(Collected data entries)
####

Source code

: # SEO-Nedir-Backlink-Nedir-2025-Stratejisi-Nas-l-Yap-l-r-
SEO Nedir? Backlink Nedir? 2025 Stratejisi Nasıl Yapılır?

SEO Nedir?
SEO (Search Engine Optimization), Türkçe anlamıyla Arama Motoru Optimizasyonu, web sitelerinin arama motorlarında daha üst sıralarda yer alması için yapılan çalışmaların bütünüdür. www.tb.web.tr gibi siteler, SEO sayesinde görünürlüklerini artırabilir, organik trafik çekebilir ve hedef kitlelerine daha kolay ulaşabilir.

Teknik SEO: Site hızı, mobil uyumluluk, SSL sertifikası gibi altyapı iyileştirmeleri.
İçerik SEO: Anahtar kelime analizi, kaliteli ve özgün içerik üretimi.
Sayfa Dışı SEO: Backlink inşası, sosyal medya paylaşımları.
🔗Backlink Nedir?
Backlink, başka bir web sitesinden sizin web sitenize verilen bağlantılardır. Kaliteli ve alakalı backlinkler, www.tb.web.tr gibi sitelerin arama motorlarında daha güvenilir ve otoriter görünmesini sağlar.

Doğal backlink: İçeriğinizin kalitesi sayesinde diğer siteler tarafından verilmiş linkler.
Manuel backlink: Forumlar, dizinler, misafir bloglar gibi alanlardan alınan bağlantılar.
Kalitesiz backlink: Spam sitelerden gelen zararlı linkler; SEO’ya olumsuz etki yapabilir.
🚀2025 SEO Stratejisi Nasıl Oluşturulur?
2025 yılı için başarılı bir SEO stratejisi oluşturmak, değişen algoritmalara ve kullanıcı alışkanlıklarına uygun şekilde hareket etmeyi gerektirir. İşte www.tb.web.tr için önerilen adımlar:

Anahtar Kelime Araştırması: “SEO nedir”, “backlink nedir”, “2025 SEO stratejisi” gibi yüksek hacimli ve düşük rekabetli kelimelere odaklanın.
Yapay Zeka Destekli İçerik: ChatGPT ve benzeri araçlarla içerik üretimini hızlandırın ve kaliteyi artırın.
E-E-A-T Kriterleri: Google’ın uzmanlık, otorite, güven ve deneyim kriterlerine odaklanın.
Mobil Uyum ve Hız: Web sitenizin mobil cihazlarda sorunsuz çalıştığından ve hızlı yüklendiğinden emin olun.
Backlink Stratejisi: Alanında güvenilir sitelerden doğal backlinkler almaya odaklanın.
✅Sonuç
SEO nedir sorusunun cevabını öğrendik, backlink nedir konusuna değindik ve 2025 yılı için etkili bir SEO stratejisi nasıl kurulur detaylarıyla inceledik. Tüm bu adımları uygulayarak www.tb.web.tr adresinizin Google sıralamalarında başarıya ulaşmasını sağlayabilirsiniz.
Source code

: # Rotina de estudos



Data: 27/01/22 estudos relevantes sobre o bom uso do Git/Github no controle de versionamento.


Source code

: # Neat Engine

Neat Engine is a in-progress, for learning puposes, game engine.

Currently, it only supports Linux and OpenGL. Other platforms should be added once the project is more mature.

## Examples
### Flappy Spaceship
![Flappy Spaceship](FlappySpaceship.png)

####

[Task to complete]
Write the entries again, exactly as they stand.

[Exercise solution]
Source code

: # SEO-Nedir-Backlink-Nedir-2025-Stratejisi-Nas-l-Yap-l-r-
SEO Nedir? Backlink Nedir? 2025 Stratejisi Nasıl Yapılır?

SEO Nedir?
SEO (Search Engine Optimization), Türkçe anlamıyla Arama Motoru Optimizasyonu, web sitelerinin arama motorlarında daha üst sıralarda yer alması için yapılan çalışmaların bütünüdür. www.tb.web.tr gibi siteler, SEO sayesinde görünürlüklerini artırabilir, organik trafik çekebilir ve hedef kitlelerine daha kolay ulaşabilir.

Teknik SEO: Site hızı, mobil uyumluluk, SSL sertifikası gibi altyapı iyileştirmeleri.
İçerik SEO: Anahtar kelime analizi, kaliteli ve özgün içerik üretimi.
Sayfa Dışı SEO: Backlink inşası, sosyal medya paylaşımları.
🔗Backlink Nedir?
Backlink, başka bir web sitesinden sizin web sitenize verilen bağlantılardır. Kaliteli ve alakalı backlinkler, www.tb.web.tr gibi sitelerin arama motorlarında daha güvenilir ve otoriter görünmesini sağlar.

Doğal backlink: İçeriğinizin kalitesi sayesinde diğer siteler tarafından verilmiş linkler.
Manuel backlink: Forumlar, dizinler, misafir bloglar gibi alanlardan alınan bağlantılar.
Kalitesiz backlink: Spam sitelerden gelen zararlı linkler; SEO’ya olumsuz etki yapabilir.
🚀2025 SEO Stratejisi Nasıl Oluşturulur?
2025 yılı için başarılı bir SEO stratejisi oluşturmak, değişen algoritmalara ve kullanıcı alışkanlıklarına uygun şekilde hareket etmeyi gerektirir. İşte www.tb.web.tr için önerilen adımlar:

Anahtar Kelime Araştırması: “SEO nedir”, “backlink nedir”, “2025 SEO stratejisi” gibi yüksek hacimli ve düşük rekabetli kelimelere odaklanın.
Yapay Zeka Destekli İçerik: ChatGPT ve benzeri araçlarla içerik üretimini hızlandırın ve kaliteyi artırın.
E-E-A-T Kriterleri: Google’ın uzmanlık, otorite, güven ve deneyim kriterlerine odaklanın.
Mobil Uyum ve Hız: Web sitenizin mobil cihazlarda sorunsuz çalıştığından ve hızlı yüklendiğinden emin olun.
Backlink Stratejisi: Alanında güvenilir sitelerden doğal backlinkler almaya odaklanın.
✅Sonuç
SEO nedir sorusunun cevabını öğrendik, backlink nedir konusuna değindik ve 2025 yılı için etkili bir SEO stratejisi nasıl kurulur detaylarıyla inceledik. Tüm bu adımları uygulayarak www.tb.web.tr adresinizin Google sıralamalarında başarıya ulaşmasını sağlayabilirsiniz.
Source code

: # Rotina de estudos



Data: 27/01/22 estudos relevantes sobre o bom uso do Git/Github no controle de versionamento.


Source code

: # Neat Engine

Neat Engine is a in-progress, for learning puposes, game engine.

Currently, it only supports Linux and OpenGL. Other platforms should be added once the project is more mature.

## Examples
### Flappy Spaceship
![Flappy Spaceship](FlappySpaceship.png)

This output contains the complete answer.